Could you set down exactly the lines in the records below between the line holding "#### Source of dataset" and the line holding "#### Prerequisites", inclusive?
· · · · ·
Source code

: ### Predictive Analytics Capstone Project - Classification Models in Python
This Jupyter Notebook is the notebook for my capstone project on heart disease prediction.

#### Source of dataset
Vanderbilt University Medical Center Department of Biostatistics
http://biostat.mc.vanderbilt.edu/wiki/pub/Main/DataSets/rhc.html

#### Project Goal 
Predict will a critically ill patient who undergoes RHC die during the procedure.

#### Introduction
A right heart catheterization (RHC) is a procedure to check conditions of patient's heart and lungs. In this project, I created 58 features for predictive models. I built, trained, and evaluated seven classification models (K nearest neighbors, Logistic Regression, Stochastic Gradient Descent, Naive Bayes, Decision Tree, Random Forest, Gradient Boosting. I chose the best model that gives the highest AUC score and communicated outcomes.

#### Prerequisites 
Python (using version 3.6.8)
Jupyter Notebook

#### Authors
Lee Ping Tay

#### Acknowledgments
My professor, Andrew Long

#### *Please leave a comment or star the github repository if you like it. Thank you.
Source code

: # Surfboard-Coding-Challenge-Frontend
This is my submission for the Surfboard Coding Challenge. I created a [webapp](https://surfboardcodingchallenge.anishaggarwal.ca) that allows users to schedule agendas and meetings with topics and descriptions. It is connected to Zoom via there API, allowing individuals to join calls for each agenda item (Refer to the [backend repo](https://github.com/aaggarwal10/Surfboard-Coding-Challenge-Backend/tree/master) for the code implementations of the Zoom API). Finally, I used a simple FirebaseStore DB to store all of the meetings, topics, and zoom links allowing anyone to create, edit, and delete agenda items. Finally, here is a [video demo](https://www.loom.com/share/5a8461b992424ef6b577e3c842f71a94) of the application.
· · · · ·
Result of the task -
#### Source of dataset
Vanderbilt University Medical Center Department of Biostatistics
http://biostat.mc.vanderbilt.edu/wiki/pub/Main/DataSets/rhc.html

#### Project Goal 
Predict will a critically ill patient who undergoes RHC die during the procedure.

#### Introduction
A right heart catheterization (RHC) is a procedure to check conditions of patient's heart and lungs. In this project, I created 58 features for predictive models. I built, trained, and evaluated seven classification models (K nearest neighbors, Logistic Regression, Stochastic Gradient Descent, Naive Bayes, Decision Tree, Random Forest, Gradient Boosting. I chose the best model that gives the highest AUC score and communicated outcomes.

#### Prerequisites 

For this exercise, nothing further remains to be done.